Moreover it's not the government in reality. The money comes from real people who work and pay real taxes. Parents making the "lifestyle choice" to bring more children into the world when they can't afford to finance them themselves are in reality asking me for a blank cheque. And I'm not in a position to give one. So please don't ask.

MLGs · 30/07/2016 23:59

I think it's "you breed em, you feed em" the cook

Otherwise it's like saying"if you can't do the prison sentence, don't do the crime" Grin

seasidesally · 31/07/2016 00:09

DLA fraud was the lowest fraud rate for all benefits, only 0.7%. I cannot see this dropping with the introduction of PIP

so you believe all figures produced by the goverment then

Summerblaze100 · 31/07/2016 00:10

I am pg with my 4th. We do not receive any help from the government via child tax, working tax or child benefit.

My DH works full time and I work a small part time job.

We can afford to bring up this and our other children without this help comfortably. If I couldn't afford one or even lessen opportunities for the children I already have then I wouldn't have tried to get pregnant.
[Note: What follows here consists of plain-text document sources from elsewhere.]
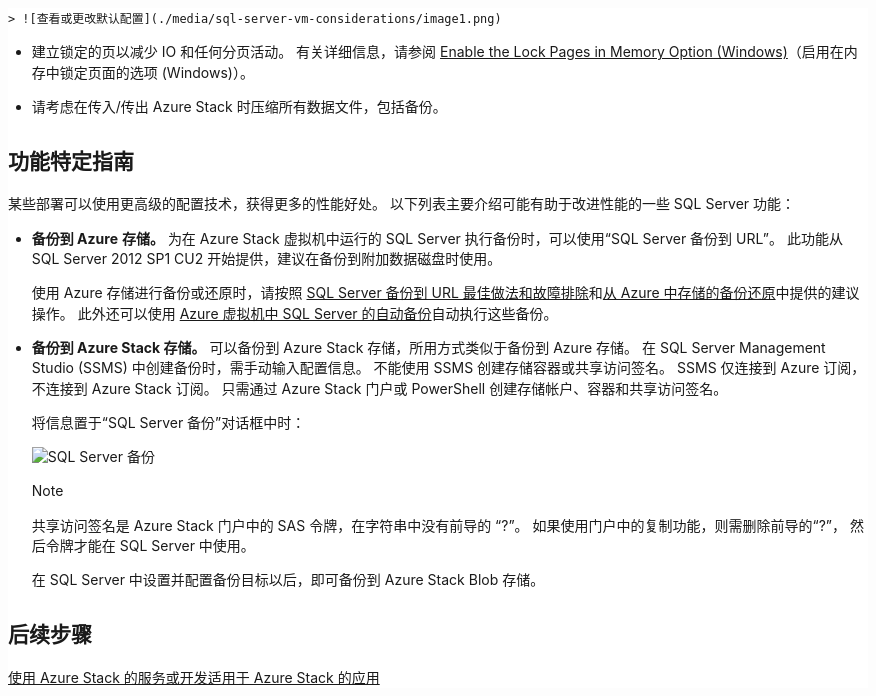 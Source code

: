     > ![查看或更改默认配置](./media/sql-server-vm-considerations/image1.png)

- 建立锁定的页以减少 IO 和任何分页活动。 有关详细信息，请参阅 [Enable the Lock Pages in Memory Option (Windows)](https://msdn.microsoft.com/library/ms190730.aspx)（启用在内存中锁定页面的选项 (Windows)）。

- 请考虑在传入/传出 Azure Stack 时压缩所有数据文件，包括备份。

## <a name="feature-specific-guidance"></a>功能特定指南

某些部署可以使用更高级的配置技术，获得更多的性能好处。 以下列表主要介绍可能有助于改进性能的一些 SQL Server 功能：

- **备份到 Azure** **存储。** 为在 Azure Stack 虚拟机中运行的 SQL Server 执行备份时，可以使用“SQL Server 备份到 URL”。 此功能从 SQL Server 2012 SP1 CU2 开始提供，建议在备份到附加数据磁盘时使用。

    使用 Azure 存储进行备份或还原时，请按照 [SQL Server 备份到 URL 最佳做法和故障排除](https://msdn.microsoft.com/library/jj919149.aspx)和[从 Azure 中存储的备份还原](https://docs.microsoft.com/en-us/sql/relational-databases/backup-restore/restoring-from-backups-stored-in-microsoft-azure?view=sql-server-2017)中提供的建议操作。 此外还可以使用 [Azure 虚拟机中 SQL Server 的自动备份](/virtual-machines/windows/sql/virtual-machines-windows-sql-automated-backup)自动执行这些备份。

-   **备份到 Azure Stack 存储。** 可以备份到 Azure Stack 存储，所用方式类似于备份到 Azure 存储。 在 SQL Server Management Studio (SSMS) 中创建备份时，需手动输入配置信息。 不能使用 SSMS 创建存储容器或共享访问签名。 SSMS 仅连接到 Azure 订阅，不连接到 Azure Stack 订阅。 只需通过 Azure Stack 门户或 PowerShell 创建存储帐户、容器和共享访问签名。

    将信息置于“SQL Server 备份”对话框中时：

    ![SQL Server 备份](./media/sql-server-vm-considerations/image3.png)

    > [!NOTE]  
    > 共享访问签名是 Azure Stack 门户中的 SAS 令牌，在字符串中没有前导的 “?”。 如果使用门户中的复制功能，则需删除前导的“?”， 然后令牌才能在 SQL Server 中使用。

    在 SQL Server 中设置并配置备份目标以后，即可备份到 Azure Stack Blob 存储。

## <a name="next-steps"></a>后续步骤

[使用 Azure Stack 的服务或开发适用于 Azure Stack 的应用](azure-stack-considerations.md)
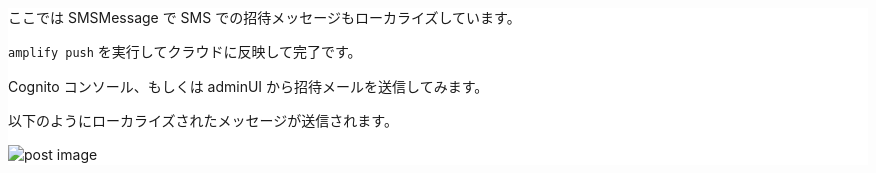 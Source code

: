 ここでは SMSMessage で SMS での招待メッセージもローカライズしています。

`amplify push` を実行してクラウドに反映して完了です。

Cognito コンソール、もしくは adminUI から招待メールを送信してみます。

以下のようにローカライズされたメッセージが送信されます。

<img src='/images/posts/2021-09-28-5.png' class='img' alt='post image' style='width:50%;' />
It's very simple. The rules have changed for the better imo.

buckingfrolicks · 31/07/2016 00:15

well that was like wading into a bucket of sick.

What a load of self righteous, smug, posts.

The last half dozen years have been well spent by the tories, if as a society we're down to the kind of hatred spewed out against someone like the OP.

WTC are an abomination because they are the result of, and perpetuate. employers paying shit wages in order to make more profit. They are the visible sign of an acceptance that business profits come before people's lives, and that is a really really bad society.

I bet some of the more virulent posters don't see any connection between cuts to benefits and the appalling rise in child poverty in this country.

Yes of course, logically and objectively, having a child she cannot afford makes no sense. But we are human beings - or some of us are - and want things that are not 'objectively' the right choice, and we hurt when we feel we can't get what we want. That's all the OP said - not, 'I want another child and I think you lot should pay for it' which appears to be the OP which a lot of the posters read.

buckingfrolicks · 31/07/2016 00:19

omg we all receive help from the government. How did you drive to the shops today? Did you lay that road yourself? Did you pop those lights up along the road to see at night? Did you teach your kids, doctor your kids, yourself? Do you personally take your rubbish to the tip, that you own, yourself?

No. You used what the government paid for out of OUR TAXES. So logically the 'cut the benefits' brigade should also be saying they don't want to pay for the lighting in a part of the UK that they don't travel in - after all, why should you pay for lighting that you don't even use?